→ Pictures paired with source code
[Start of section]

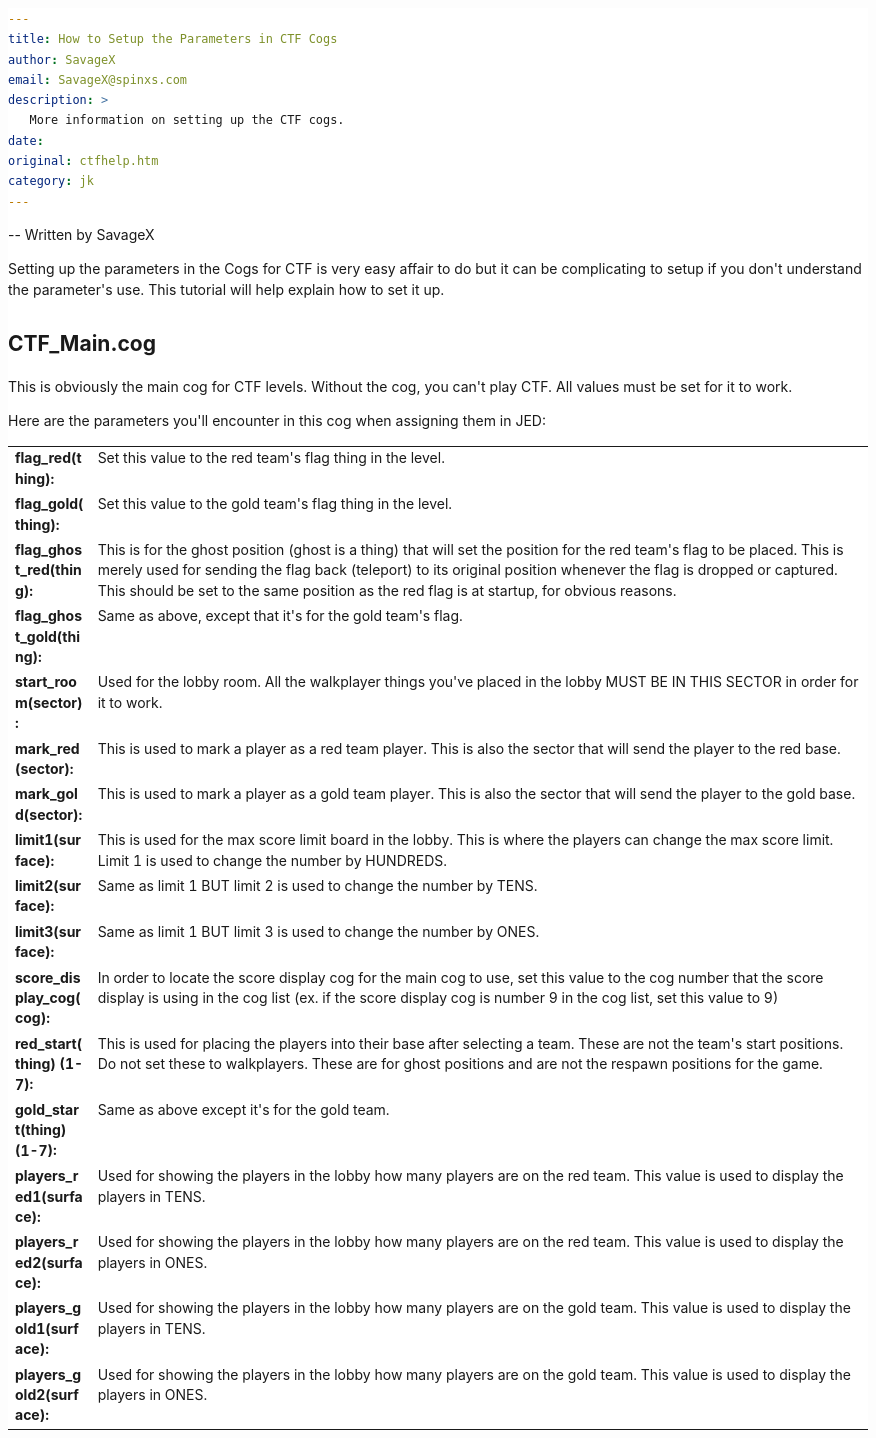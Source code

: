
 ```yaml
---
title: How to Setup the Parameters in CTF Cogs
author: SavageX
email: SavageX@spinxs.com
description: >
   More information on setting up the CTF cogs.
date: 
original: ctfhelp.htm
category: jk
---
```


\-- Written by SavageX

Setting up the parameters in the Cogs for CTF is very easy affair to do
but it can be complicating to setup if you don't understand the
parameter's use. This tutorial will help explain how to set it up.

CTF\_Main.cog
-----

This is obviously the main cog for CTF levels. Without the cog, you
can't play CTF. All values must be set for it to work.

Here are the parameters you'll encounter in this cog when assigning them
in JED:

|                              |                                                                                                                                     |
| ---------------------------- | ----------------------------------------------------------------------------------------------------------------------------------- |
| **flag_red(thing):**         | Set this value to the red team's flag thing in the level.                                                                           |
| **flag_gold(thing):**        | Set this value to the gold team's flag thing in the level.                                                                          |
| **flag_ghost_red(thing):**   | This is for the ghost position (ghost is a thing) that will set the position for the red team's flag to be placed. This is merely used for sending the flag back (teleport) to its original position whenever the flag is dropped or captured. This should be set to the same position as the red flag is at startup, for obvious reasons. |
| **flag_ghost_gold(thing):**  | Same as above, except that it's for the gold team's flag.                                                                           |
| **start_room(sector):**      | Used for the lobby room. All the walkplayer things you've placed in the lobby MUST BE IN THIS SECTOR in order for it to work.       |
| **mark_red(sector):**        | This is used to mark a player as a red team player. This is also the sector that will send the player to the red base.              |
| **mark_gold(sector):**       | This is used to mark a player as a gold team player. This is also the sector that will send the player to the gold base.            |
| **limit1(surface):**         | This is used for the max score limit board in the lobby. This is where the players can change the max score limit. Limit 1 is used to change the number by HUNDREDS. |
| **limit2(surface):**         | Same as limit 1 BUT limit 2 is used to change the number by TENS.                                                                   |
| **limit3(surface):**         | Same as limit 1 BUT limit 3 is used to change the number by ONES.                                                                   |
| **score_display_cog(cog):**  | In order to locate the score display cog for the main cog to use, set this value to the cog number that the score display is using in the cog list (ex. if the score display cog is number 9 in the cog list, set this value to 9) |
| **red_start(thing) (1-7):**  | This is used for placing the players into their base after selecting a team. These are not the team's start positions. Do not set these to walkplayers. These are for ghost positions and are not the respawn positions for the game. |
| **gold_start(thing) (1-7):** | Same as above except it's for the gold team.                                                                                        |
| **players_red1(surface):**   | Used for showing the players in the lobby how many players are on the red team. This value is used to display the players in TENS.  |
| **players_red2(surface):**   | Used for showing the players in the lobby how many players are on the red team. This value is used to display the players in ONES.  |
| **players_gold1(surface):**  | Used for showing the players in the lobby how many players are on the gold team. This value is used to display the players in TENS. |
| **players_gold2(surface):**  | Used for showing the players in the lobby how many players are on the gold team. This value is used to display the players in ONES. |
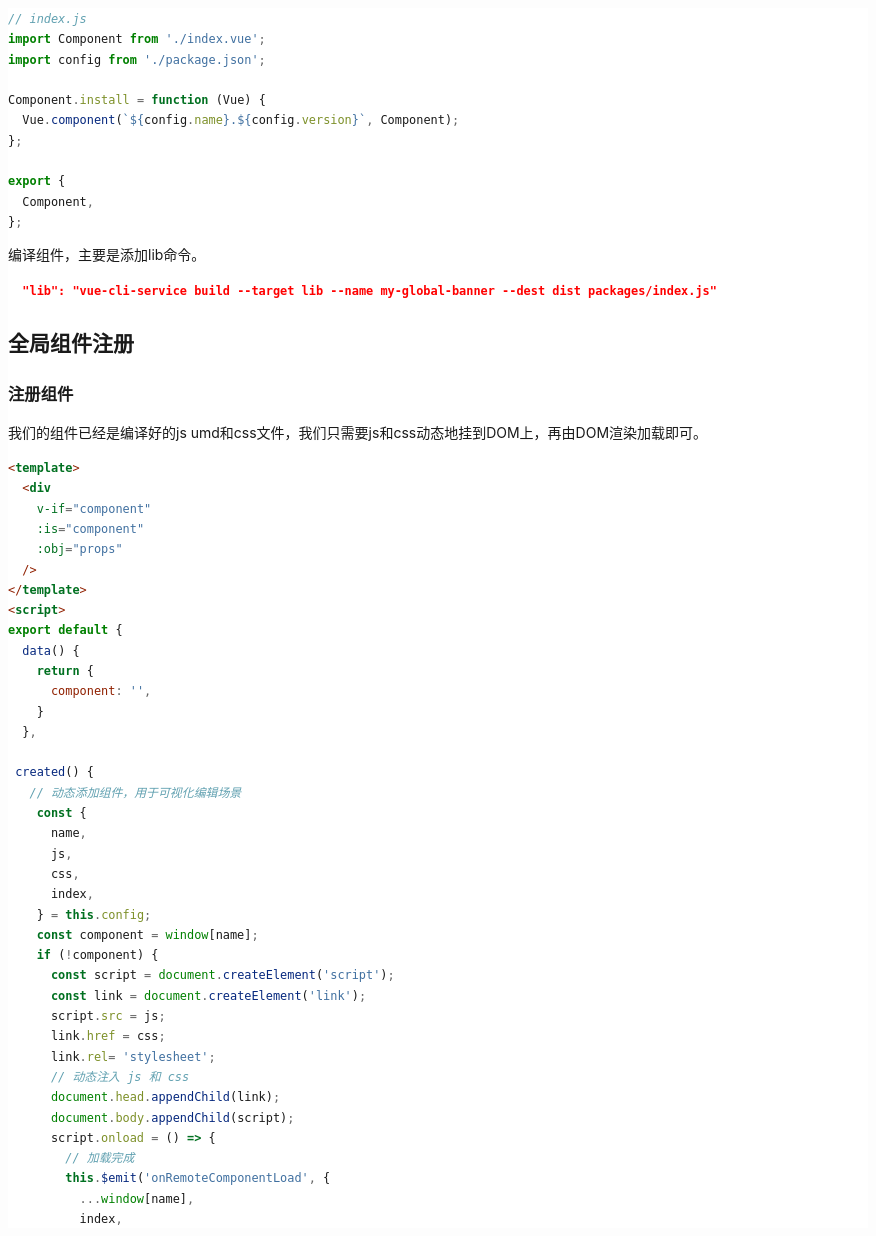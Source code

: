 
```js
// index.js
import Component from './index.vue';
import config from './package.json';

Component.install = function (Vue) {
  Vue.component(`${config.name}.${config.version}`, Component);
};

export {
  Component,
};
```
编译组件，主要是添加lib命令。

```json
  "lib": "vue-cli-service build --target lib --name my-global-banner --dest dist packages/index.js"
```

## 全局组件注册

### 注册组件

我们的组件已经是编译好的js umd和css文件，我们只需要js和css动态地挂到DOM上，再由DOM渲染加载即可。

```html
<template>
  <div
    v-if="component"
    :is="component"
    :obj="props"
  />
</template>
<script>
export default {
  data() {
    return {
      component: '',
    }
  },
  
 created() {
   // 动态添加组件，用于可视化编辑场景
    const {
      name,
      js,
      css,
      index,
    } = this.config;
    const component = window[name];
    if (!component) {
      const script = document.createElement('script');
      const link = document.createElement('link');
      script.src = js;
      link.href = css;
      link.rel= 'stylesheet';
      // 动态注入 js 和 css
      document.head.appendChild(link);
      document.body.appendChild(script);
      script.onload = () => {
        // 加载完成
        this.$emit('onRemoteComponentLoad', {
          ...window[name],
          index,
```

[End of section]

→ HOW TO COMPLETE THIS TASK
Please give back an exact copy of the entries above from their first line through the line containing "value to the gold", leaving the pictures aside.

→ EXERCISE ANSWER
Source code

:
 ```yaml
---
title: How to Setup the Parameters in CTF Cogs
author: SavageX
email: SavageX@spinxs.com
description: >
   More information on setting up the CTF cogs.
date: 
original: ctfhelp.htm
category: jk
---
```


\-- Written by SavageX

Setting up the parameters in the Cogs for CTF is very easy affair to do
but it can be complicating to setup if you don't understand the
parameter's use. This tutorial will help explain how to set it up.

CTF\_Main.cog
-----

This is obviously the main cog for CTF levels. Without the cog, you
can't play CTF. All values must be set for it to work.

Here are the parameters you'll encounter in this cog when assigning them
in JED:

|                              |                                                                                                                                     |
| ---------------------------- | ----------------------------------------------------------------------------------------------------------------------------------- |
| **flag_red(thing):**         | Set this value to the red team's flag thing in the level.                                                                           |
| **flag_gold(thing):**        | Set this value to the gold team's flag thing in the level.                                                                          |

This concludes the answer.